Corno Grande, vetta occidentale (2912 m) da Campo Imperatore per la Direttissima
Pubblicato da Patrick il 13 luglio 2005 in Alpinismo, Gran Sasso, Relazioni

Domenica 10 Luglio 2005

La Direttissima e’ senz’altro la via piu’ breve e allo stesso tempo la piu’ divertente per arrivare in cima alla Vetta Occidentale del Corno Grande.
Frequentatissima nei mesi estivi come in quelli invernali offre a chi la percorre la possibilita’ di affrontare qualche lieve difficolta’ alpinistica, quel tanto che basta per sentirsi “oltre il sentiero”, risultando comunque mai troppo difficile ne’ troppo esposta.
A mio parere si tratta di uno degli itinerari piu’ belli che e’ possibile percorrere sul gruppo del Gran Sasso e in ogni caso il modo migliore per raggiungere la vetta massima.

Ed e’ proprio di questo che mi riesce di convincere un gruppo di amici, originariamente piu’ propensi a salire per la Normale, che per la prima volta questa domenica si accinge a scalare il Corno Grande.
Alcuni di loro (Andrea, Carlo e Lorenzo detto “Lollo”) hanno deciso di pernottare al Rifugio Garibaldi (2231 m), sia per risparmiarsi una parte di percorso, sia per la maggior soddisfazione che da il passare una notte in montagna.

Cosi’ la mattina di domenica l’appuntamento e’ per le sei (!) al bivio tra il sentiero della Normale e quello che scende al rifugio.
Nonostante un’alzataccia invereconda e la prima parte di sentiero fatta quasi di corsa a me, a Marco, Dario e Marco non riesce di essere puntuali e siamo al punto convenuto con una buona mezz’ora di ritardo. E’ comunque assai presto e la montagna e’ ancora deserta, la Direttissima appare in ombra (e tale rimarra’ per tutta la salita) e fa un certo freschetto.
La giornata e’ pero’ bellissima e c’e’ una visibilita’ straordinaria che rende il panorama davvero mozzafiato.

Ci avviamo senza troppi indugi sul primo tratto di salita che si svolge su un ripido pendio di sfasciumi un po disagevole fino al grosso masso visibile in alto sulla cresta detto “il Sassone”(2500 m).
Oltre questo il sentiero piega a sinistra in direzione di un evidente canale che scende dal versante meridionale del Corno Grande, canale percorso interamente dalla Direttissima.

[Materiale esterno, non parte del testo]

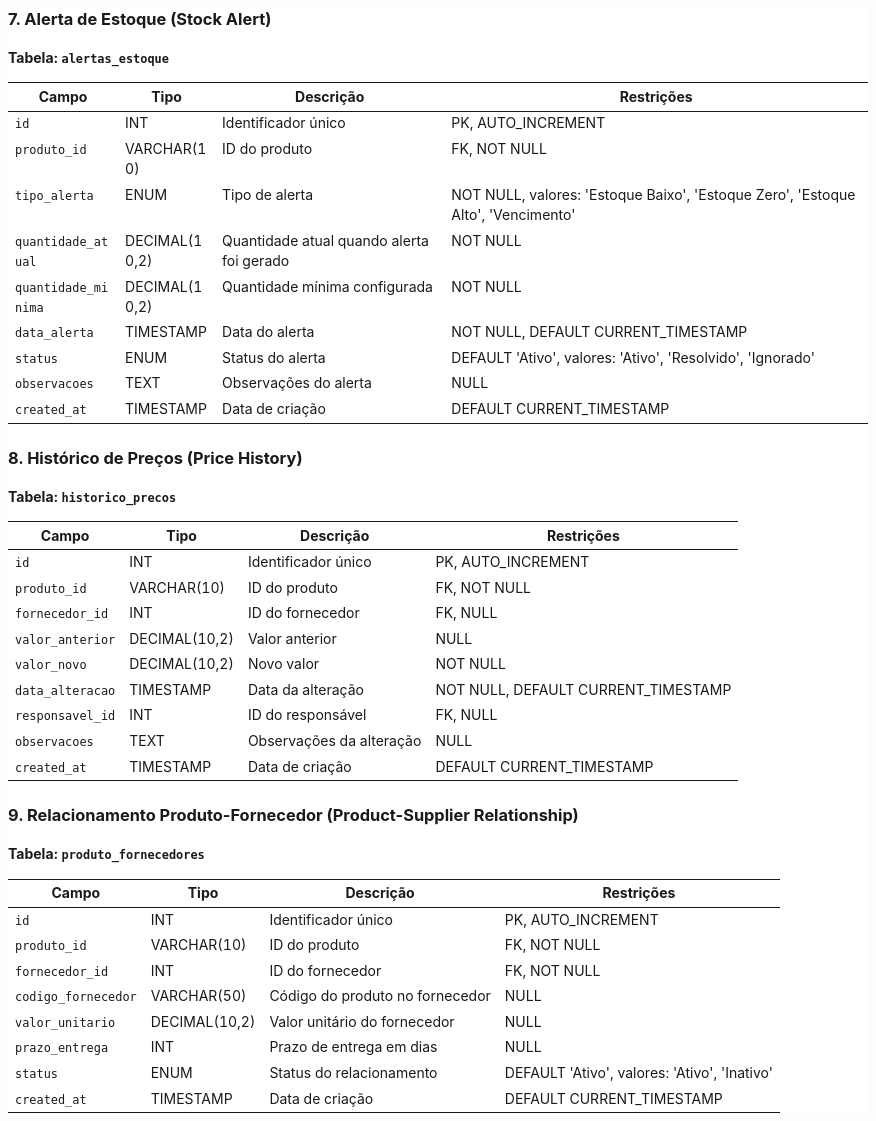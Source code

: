 ### 7. Alerta de Estoque (Stock Alert)

**Tabela: `alertas_estoque`**

| Campo | Tipo | Descrição | Restrições |
|-------|------|-----------|------------|
| `id` | INT | Identificador único | PK, AUTO_INCREMENT |
| `produto_id` | VARCHAR(10) | ID do produto | FK, NOT NULL |
| `tipo_alerta` | ENUM | Tipo de alerta | NOT NULL, valores: 'Estoque Baixo', 'Estoque Zero', 'Estoque Alto', 'Vencimento' |
| `quantidade_atual` | DECIMAL(10,2) | Quantidade atual quando alerta foi gerado | NOT NULL |
| `quantidade_minima` | DECIMAL(10,2) | Quantidade mínima configurada | NOT NULL |
| `data_alerta` | TIMESTAMP | Data do alerta | NOT NULL, DEFAULT CURRENT_TIMESTAMP |
| `status` | ENUM | Status do alerta | DEFAULT 'Ativo', valores: 'Ativo', 'Resolvido', 'Ignorado' |
| `observacoes` | TEXT | Observações do alerta | NULL |
| `created_at` | TIMESTAMP | Data de criação | DEFAULT CURRENT_TIMESTAMP |

### 8. Histórico de Preços (Price History)

**Tabela: `historico_precos`**

| Campo | Tipo | Descrição | Restrições |
|-------|------|-----------|------------|
| `id` | INT | Identificador único | PK, AUTO_INCREMENT |
| `produto_id` | VARCHAR(10) | ID do produto | FK, NOT NULL |
| `fornecedor_id` | INT | ID do fornecedor | FK, NULL |
| `valor_anterior` | DECIMAL(10,2) | Valor anterior | NULL |
| `valor_novo` | DECIMAL(10,2) | Novo valor | NOT NULL |
| `data_alteracao` | TIMESTAMP | Data da alteração | NOT NULL, DEFAULT CURRENT_TIMESTAMP |
| `responsavel_id` | INT | ID do responsável | FK, NULL |
| `observacoes` | TEXT | Observações da alteração | NULL |
| `created_at` | TIMESTAMP | Data de criação | DEFAULT CURRENT_TIMESTAMP |

### 9. Relacionamento Produto-Fornecedor (Product-Supplier Relationship)

**Tabela: `produto_fornecedores`**

| Campo | Tipo | Descrição | Restrições |
|-------|------|-----------|------------|
| `id` | INT | Identificador único | PK, AUTO_INCREMENT |
| `produto_id` | VARCHAR(10) | ID do produto | FK, NOT NULL |
| `fornecedor_id` | INT | ID do fornecedor | FK, NOT NULL |
| `codigo_fornecedor` | VARCHAR(50) | Código do produto no fornecedor | NULL |
| `valor_unitario` | DECIMAL(10,2) | Valor unitário do fornecedor | NULL |
| `prazo_entrega` | INT | Prazo de entrega em dias | NULL |
| `status` | ENUM | Status do relacionamento | DEFAULT 'Ativo', valores: 'Ativo', 'Inativo' |
| `created_at` | TIMESTAMP | Data de criação | DEFAULT CURRENT_TIMESTAMP |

Qui ci aspetta una sorpresa: una lingua di neve durissima resiste stoica all’estate ostruendone l’imbocco e rappresentando per noi, sprovvisti di attrezzatura invernale, un ostacolo insuperabile.
Fortunatamente il terreno e’ ancora facile e non ci e’ troppo difficile trovare il modo di aggirare il problema passando leggermente piu’ a destra per poi rientrare nel canale poco piu’ in alto

.Continuiamo a salire seguendo fedelmente i triangoli verdi che segnano il percorso fino a giungere ai primi facili passaggi di arrampicata: una paretina con fessura di pochi metri (II grado) e subito dopo un caminetto un po scomodo (II grado) oltre il quale si riprende a camminare.

Lollo per la verita’, essendo anche la prima volta che mette le mani sulla roccia, accusa qualche problema di vertigini e cosi’ mettiamo mano a corda e imbrago con l’aiuto dei quali riesce a passare senza altri problemi.

Continuiamo a salire abbastanza bene guadagnando rapidamente quota fino ad una spalletta ormai gia’ in vista della vetta dove ci attende l’unico trattino appena piu’ delicato.
Si tratta di salire uno spigoletto con passaggi di II grado (secondo me II-) un pochino esposto. Ancora corda per Lollo ed e’ fatta. Pochi metri di sfasciumi e siamo in vetta (2912 m).

Il panorama e’ fantastico per via della grande visibilita’ che rende nitidi i contorni degli altri gruppi montuosi all’orizzonte. Si vede tutto: Il Velino con la sua caratteristica piramide, il Sirente, i monti del Cicolano, la Maiella, i Monti della Laga, i Sibillini, La Montagna dei fiori, i Marsicani e il Terminillo.
Solo il mare e’ celato alla vista dalle solite nubi che si addensano sul versante settentrionale del Prena e del Camicia. Peccato!
E’ presto e la vetta non e’ ancora affollata; indugiamo percio’ una bella ora di sole e di chiacchiere.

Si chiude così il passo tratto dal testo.